A Close Encounter.
Today, Sunday 19 October at 20:29 CET, a comet will pass close to the planet Mars. At the same time the Swedish instrument ASPERA-3 is on board the European satellite Mars Express orbiting Mars and ready to make measurements.
“No one has before made measurements when a comet passes so close by a planet,” says Associate Professor Mats Holmström at the Swedish Institute of Space Physics in Kiruna, Sweden.
The comet Siding Spring will pass by Mars at a distance of only 140,000 km, about a third of the distance from the Earth to the Moon, by way of comparison. The outer parts of the comet’s thin atmosphere will collide at high speed (56 km/sec) with the atmosphere of Mars.
“We expect that gas and dust from the comet will impact on the Martian atmosphere, which will be temporarily heated and will expand,” says Mats Holmström. “We should be able to see that with our instrument.”

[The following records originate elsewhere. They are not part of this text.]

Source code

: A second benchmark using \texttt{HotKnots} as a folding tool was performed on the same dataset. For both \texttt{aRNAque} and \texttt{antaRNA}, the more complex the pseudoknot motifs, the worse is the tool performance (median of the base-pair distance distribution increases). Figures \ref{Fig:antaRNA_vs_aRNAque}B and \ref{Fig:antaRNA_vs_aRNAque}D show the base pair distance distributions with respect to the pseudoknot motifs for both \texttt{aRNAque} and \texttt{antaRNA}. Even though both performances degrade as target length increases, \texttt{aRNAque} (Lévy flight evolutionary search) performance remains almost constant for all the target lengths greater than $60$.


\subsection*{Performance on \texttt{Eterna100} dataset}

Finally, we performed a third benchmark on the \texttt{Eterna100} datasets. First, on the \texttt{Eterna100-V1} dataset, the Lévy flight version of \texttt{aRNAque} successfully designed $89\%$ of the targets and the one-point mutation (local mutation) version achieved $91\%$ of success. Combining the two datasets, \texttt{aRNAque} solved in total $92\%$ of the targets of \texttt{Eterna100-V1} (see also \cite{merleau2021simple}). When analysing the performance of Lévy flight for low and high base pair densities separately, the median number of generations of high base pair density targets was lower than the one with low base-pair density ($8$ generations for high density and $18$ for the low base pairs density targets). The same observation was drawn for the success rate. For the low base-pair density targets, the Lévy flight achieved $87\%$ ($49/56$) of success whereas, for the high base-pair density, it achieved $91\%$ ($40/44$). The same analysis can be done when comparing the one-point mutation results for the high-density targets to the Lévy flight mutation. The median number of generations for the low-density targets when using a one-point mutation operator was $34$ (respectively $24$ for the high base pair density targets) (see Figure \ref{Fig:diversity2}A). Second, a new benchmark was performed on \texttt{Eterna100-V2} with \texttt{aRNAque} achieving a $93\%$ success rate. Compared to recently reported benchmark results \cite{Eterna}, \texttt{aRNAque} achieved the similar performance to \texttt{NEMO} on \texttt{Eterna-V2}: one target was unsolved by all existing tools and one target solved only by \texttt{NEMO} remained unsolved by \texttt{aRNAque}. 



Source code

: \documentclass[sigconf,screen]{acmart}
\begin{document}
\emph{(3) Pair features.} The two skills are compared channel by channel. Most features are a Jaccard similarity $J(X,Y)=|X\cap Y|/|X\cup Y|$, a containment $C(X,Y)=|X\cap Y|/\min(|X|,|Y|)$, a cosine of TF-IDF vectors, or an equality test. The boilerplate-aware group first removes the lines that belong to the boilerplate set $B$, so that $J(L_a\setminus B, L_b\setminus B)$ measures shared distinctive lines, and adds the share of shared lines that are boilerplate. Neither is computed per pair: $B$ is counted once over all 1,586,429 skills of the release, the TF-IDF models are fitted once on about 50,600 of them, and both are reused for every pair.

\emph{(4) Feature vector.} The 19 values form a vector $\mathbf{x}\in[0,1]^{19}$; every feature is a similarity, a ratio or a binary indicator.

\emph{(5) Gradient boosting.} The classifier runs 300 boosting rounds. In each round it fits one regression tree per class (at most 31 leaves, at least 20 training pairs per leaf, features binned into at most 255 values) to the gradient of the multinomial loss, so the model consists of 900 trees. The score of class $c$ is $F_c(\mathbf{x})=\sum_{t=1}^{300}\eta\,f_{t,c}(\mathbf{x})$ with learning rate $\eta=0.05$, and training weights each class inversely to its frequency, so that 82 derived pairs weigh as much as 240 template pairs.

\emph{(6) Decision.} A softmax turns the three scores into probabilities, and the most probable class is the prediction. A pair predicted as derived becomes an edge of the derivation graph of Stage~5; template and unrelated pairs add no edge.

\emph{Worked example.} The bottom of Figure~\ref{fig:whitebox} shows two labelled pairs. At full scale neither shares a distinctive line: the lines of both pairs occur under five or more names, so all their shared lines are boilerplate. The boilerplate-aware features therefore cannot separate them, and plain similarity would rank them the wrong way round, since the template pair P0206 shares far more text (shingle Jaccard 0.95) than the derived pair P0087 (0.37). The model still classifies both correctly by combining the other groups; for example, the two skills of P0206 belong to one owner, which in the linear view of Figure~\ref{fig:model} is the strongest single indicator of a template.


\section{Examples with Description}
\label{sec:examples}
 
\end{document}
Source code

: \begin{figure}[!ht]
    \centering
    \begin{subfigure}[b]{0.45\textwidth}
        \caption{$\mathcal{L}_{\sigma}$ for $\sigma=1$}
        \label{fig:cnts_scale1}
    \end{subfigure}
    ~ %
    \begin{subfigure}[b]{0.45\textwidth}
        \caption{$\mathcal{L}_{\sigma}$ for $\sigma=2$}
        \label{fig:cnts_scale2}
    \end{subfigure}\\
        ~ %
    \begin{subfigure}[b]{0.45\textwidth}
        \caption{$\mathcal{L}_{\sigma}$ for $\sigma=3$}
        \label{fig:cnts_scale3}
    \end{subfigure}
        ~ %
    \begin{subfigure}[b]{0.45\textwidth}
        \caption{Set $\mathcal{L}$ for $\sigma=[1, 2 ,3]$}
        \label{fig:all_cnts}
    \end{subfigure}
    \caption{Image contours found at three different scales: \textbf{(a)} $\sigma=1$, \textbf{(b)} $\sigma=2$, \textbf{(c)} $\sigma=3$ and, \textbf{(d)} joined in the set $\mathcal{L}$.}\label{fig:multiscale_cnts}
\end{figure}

The Swedish Institute of Space Physics (IRF) has Principal Investigator responsibility for the satellite instrument ASPERA-3 which is an international collaboration with participants from some 15 research groups from about 10 countries. ASPERA-3 on board the satellite, measures how charged particles from the sun, the so-called solar wind, influences the atmosphere of Mars. Mars Express was launched by the European Space Agency (ESA) and has been orbiting Mars since 2003.